I have a Kinesis Stream that has three shards and the Producer applications write to the stream with a random partition key. In Kinesis Metric, I found that the count of GetRecords.Records is almost double to that of PutRecords.Records count.
To be precise count (in a minute):
PutRecords.Records: 10749
GetRecords.Records: 21496
Because of this, the Kinesis Record Processor which is lambda in my case, is getting a lot of duplicate records.
AWS document does suggest there would be some duplicates by “at least once” delivery mechanism of Kinesis stream. But almost the double of GetRecords is not very appropriate. Here is my SAM template for the processor lambda.
MyStream:
Type: AWS::Kinesis::Stream
Properties:
Name: my-stream
ShardCount: 3
MyStreamProcessorLambda:
Type: AWS::Serverless::Function
Properties:
FunctionName: my-stream-processor-lambda
...
...
Events:
Stream:
Type: Kinesis
Properties:
Stream: !Ref MyStream
BatchSize: 10000
StartingPosition: LATEST
MaximumBatchingWindowInSeconds: 300
The processor lambda is now, idempotent by enforcing a DB constraint such that same Record from the Batch will never be inserted in DB. Also the Error Rate of Lambda is 0. (No errors/ retries by the lambda)
Also the GetRecords.IteratorAgeMilliseconds in Stream Metrics is 0 and Read/Write ThroughputExceeded is 0.

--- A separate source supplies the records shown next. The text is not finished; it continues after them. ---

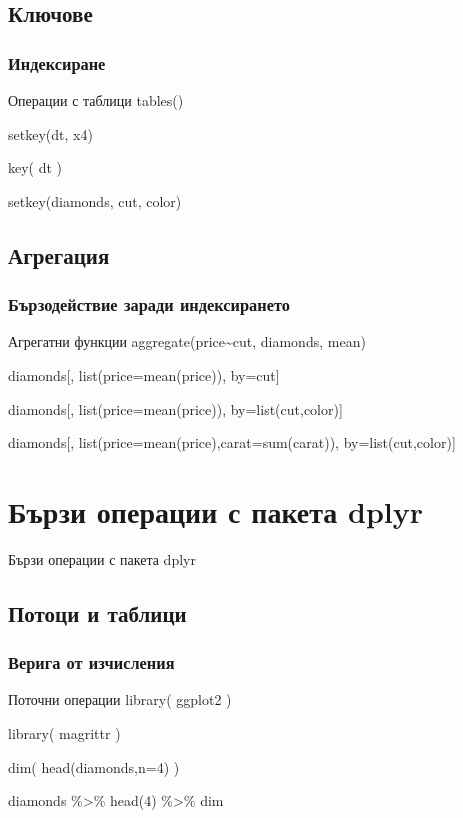 \documentclass{beamer}
\begin{document}
\subsection{Ключове}

\begin{frame}
\frametitle{Индексиране}
\begin{block}{Операции с таблици}
tables()

setkey(dt, x4)

key( dt )

setkey(diamonds, cut, color)
\end{block}
\end{frame}

\subsection{Агрегация}

\begin{frame}
\frametitle{Бързодействие заради индексирането}
\begin{block}{Агрегатни функции}
aggregate(price\textasciitilde cut, diamonds, mean)

diamonds[, list(price=mean(price)), by=cut]

diamonds[, list(price=mean(price)), by=list(cut,color)]

diamonds[, list(price=mean(price),carat=sum(carat)), by=list(cut,color)]
\end{block}
\end{frame}

\section{Бързи операции с пакета dplyr}

\begin{frame}
\center \huge{Бързи операции с пакета dplyr}
\end{frame}

\subsection{Потоци и таблици}

\begin{frame}
\frametitle{Верига от изчисления}
\begin{block}{Поточни операции}
library( ggplot2 )

library( magrittr )
 
dim( head(diamonds,n=4) )
 
diamonds \%>\% head(4) \%>\% dim
\end{block}
\end{frame}
\end{document}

Thus, I would like to get rid of those Duplicate records in the Batch, the lambda is processing.
Any configuration that have gone wrong here ?
It seems in Kinesis enhanced fan-out consumer, the SubscribeToShard also get all Records from GetRecords call. This is the reason the GetRecords count is almost twice as that of PutRecords.